17 The purpose of requiring leave in s 121D is to serve as a “filter mechanism” to prevent unmeritorious claims, and this would require an inquiry into the applicant’s prospects of success. This is considered in the light of the objective of Chapter 4A to alleviate injustice where a party connected to Singapore had no real opportunity to pursue financial reliefs in foreign matrimonial proceedings, or where no or inadequate financial provision has been provided by the foreign court.
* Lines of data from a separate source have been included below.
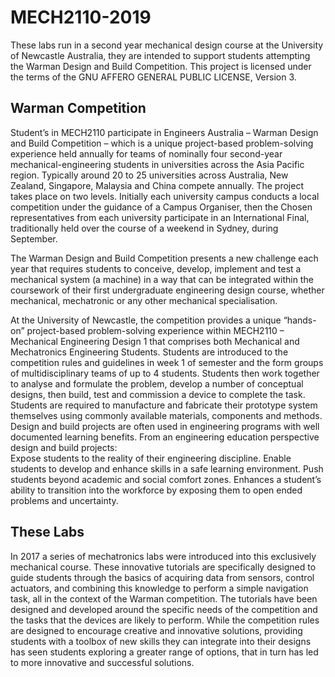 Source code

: # MECH2110-2019
These labs run in a second year mechanical design course at the University of Newcastle Australia, they are intended to support students attempting the Warman Design and Build Competition.
This project is licensed under the terms of the GNU AFFERO GENERAL PUBLIC LICENSE, Version 3.

## Warman Competition
Student’s in MECH2110 participate in Engineers Australia – Warman Design and Build Competition – which is a unique project-based problem-solving experience held annually for teams of nominally four second-year mechanical-engineering students in universities across the Asia Pacific region. Typically around 20 to 25 universities across Australia, New Zealand, Singapore, Malaysia and China compete annually. The project takes place on two levels. Initially each university campus conducts a local competition under the guidance of a Campus Organiser, then the Chosen representatives from each university participate in an International Final, traditionally held over the course of a weekend in Sydney, during September.  

The Warman Design and Build Competition presents a new challenge each year that requires students to conceive, develop, implement and test a mechanical system (a machine) in a way that can be integrated within the coursework of their first undergraduate engineering design course, whether mechanical, mechatronic or any other mechanical specialisation.  

At the University of Newcastle, the competition provides a unique “hands-on” project-based problem-solving experience within MECH2110 – Mechanical Engineering Design 1 that comprises both Mechanical and Mechatronics Engineering Students. Students are introduced to the competition rules and guidelines in week 1 of semester and the form groups of multidisciplinary teams of up to 4 students. Students then work together to analyse and formulate the problem, develop a number of conceptual designs, then build, test and commission a device to complete the task. Students are required to manufacture and fabricate their prototype system themselves using commonly available materials, components and methods. 
Design and build projects are often used in engineering programs with well documented learning benefits. From an engineering education perspective design and build projects:  
Expose students to the reality of their engineering discipline. 
Enable students to develop and enhance skills in a safe learning environment. 
Push students beyond academic and social comfort zones. 
Enhances a student’s ability to transition into the workforce by exposing them to open ended problems and uncertainty. 

## These Labs
In 2017 a series of mechatronics labs were introduced into this exclusively mechanical course. These innovative tutorials are specifically designed to guide students through the basics of acquiring data from sensors, control actuators, and combining this knowledge to perform a simple navigation task, all in the context of the Warman competition. The tutorials have been designed and developed around the specific needs of the competition and the tasks that the devices are likely to perform. While the competition rules are designed to encourage creative and innovative solutions, providing students with a toolbox of new skills they can integrate into their designs has seen students exploring a greater range of options, that in turn has led to more innovative and successful solutions.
18 When the court determines whether there is “substantial ground” under s 121D(2), it should consider if there is a substantial case for the Singapore court to grant relief, in the light of the objective of Chapter 4A. Relevant to the court’s consideration are the powers of the foreign court to grant financial relief, the orders made thereunder and the relevant circumstances such as the reason why such orders or no orders were made. The court should also consider whether Singapore is the appropriate forum for the application, having regard to all of the circumstances, and in particular, the factors under s 121F: see Agbaje at [71]; Holmes v Holmes [1989] 1 Fam 47 (“Holmes”) at 53.
19 The applicant would need to show that he has a “substantial” or “solid” case which is higher than “serious issue to be tried” or “good arguable case” (see Agbaje at [33]). However, “a ‘substantial’ or ‘solid’ case, contrasted with a case which is ‘wholly unmeritorious’, is not a case requiring a 50% chance of success” (per Munby LJ in Francesco Traversa v Carla Freddi [2011] EWCA Civ 81 (“Traversa”) at [53]). This filter stage “does not call for a rigorous evaluation of all the circumstances that would be considered once the application has passed through the filter” (per Thorpe LJ in Traversa at [30]). This would have to be balanced against the principle of comity of nations, the exercise of caution not to undermine orders made by foreign courts and not to allow forum shopping.
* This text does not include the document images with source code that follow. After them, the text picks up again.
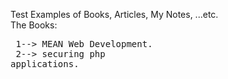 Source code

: Test Examples of Books, Articles, My Notes, ...etc.<br>
The Books:<br>
	<pre>
	1--> MEAN Web Development.<br>
	2--> securing php applications.<br>
	</pre>
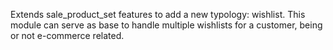 Extends sale_product_set features to add a new typology: wishlist. This
module can serve as base to handle multiple wishlists for a customer,
being or not e-commerce related.
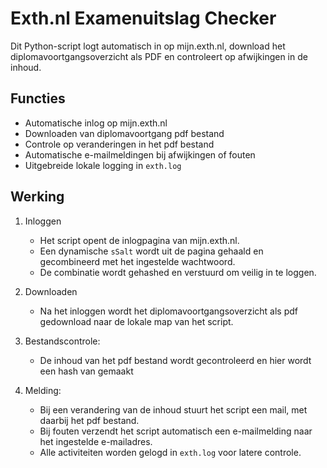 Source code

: # Exth.nl Examenuitslag Checker

Dit Python-script logt automatisch in op mijn.exth.nl, download het diplomavoortgangsoverzicht als PDF en controleert op afwijkingen in de inhoud.

## Functies

- Automatische inlog op mijn.exth.nl
- Downloaden van diplomavoortgang pdf bestand
- Controle op veranderingen in het pdf bestand
- Automatische e-mailmeldingen bij afwijkingen of fouten
- Uitgebreide lokale logging in `exth.log`

## Werking

1. Inloggen
   - Het script opent de inlogpagina van mijn.exth.nl.
   - Een dynamische `sSalt` wordt uit de pagina gehaald en gecombineerd met het ingestelde wachtwoord.
   - De combinatie wordt gehashed en verstuurd om veilig in te loggen.

2. Downloaden
   - Na het inloggen wordt het diplomavoortgangsoverzicht als pdf gedownload naar de lokale map van het script.

3. Bestandscontrole:
   - De inhoud van het pdf bestand wordt gecontroleerd en hier wordt een hash van gemaakt

4. Melding:
   - Bij een verandering van de inhoud stuurt het script een mail, met daarbij het pdf bestand.
   - Bij fouten verzendt het script automatisch een e-mailmelding naar het ingestelde e-mailadres.
   - Alle activiteiten worden gelogd in `exth.log` voor latere controle.
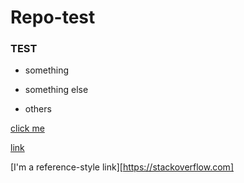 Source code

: # Repo-test

### TEST

* something

- something else
+ others


[click me](https://www.google.com)

[link](http://www.reddit.com)

[I'm a reference-style link][https://stackoverflow.com]
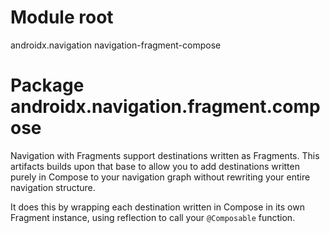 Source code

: # Module root

androidx.navigation navigation-fragment-compose

# Package androidx.navigation.fragment.compose

Navigation with Fragments support destinations written as Fragments. This artifacts builds
upon that base to allow you to add destinations written purely in Compose to your navigation
graph without rewriting your entire navigation structure.

It does this by wrapping each destination written in Compose in its own Fragment instance,
using reflection to call your `@Composable` function.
20 Before the court makes an order for financial relief, s 121F requires the court to be satisfied that it is appropriate for the Singapore court to make the orders. Section 121F(1) provides that:
… the court shall consider whether in all the circumstances of the case, it would be appropriate for such an order to be made by a court in Singapore, and if the court is not satisfied that it would be appropriate, the court shall dismiss the application.
Section 121F(2) goes on to enumerate nine matters to which the court shall have particular regard. These factors in s 121F(2) ought also to be considered at the stage where the court is deciding whether to grant leave. In Holmes, the court was of the view that if the application must flounder at the first hurdle of s 16(1) of the UK Act (which parallels s 121F of the Women’s Charter), then it would be wrong for the court to grant leave to apply in the first instance (at 53H-54A). The factors in s 121F(2) of the Women’s Charter are consistent with the doctrine of forum non conveniens. Section 121F is not a wholesale application of the forum non conveniens principles but contains factors common with those used by the court in determining the stay of proceedings (see Agbaje at [50]). Thus, leave should not be granted if it is clear that Singapore is not the appropriate court to grant the reliefs.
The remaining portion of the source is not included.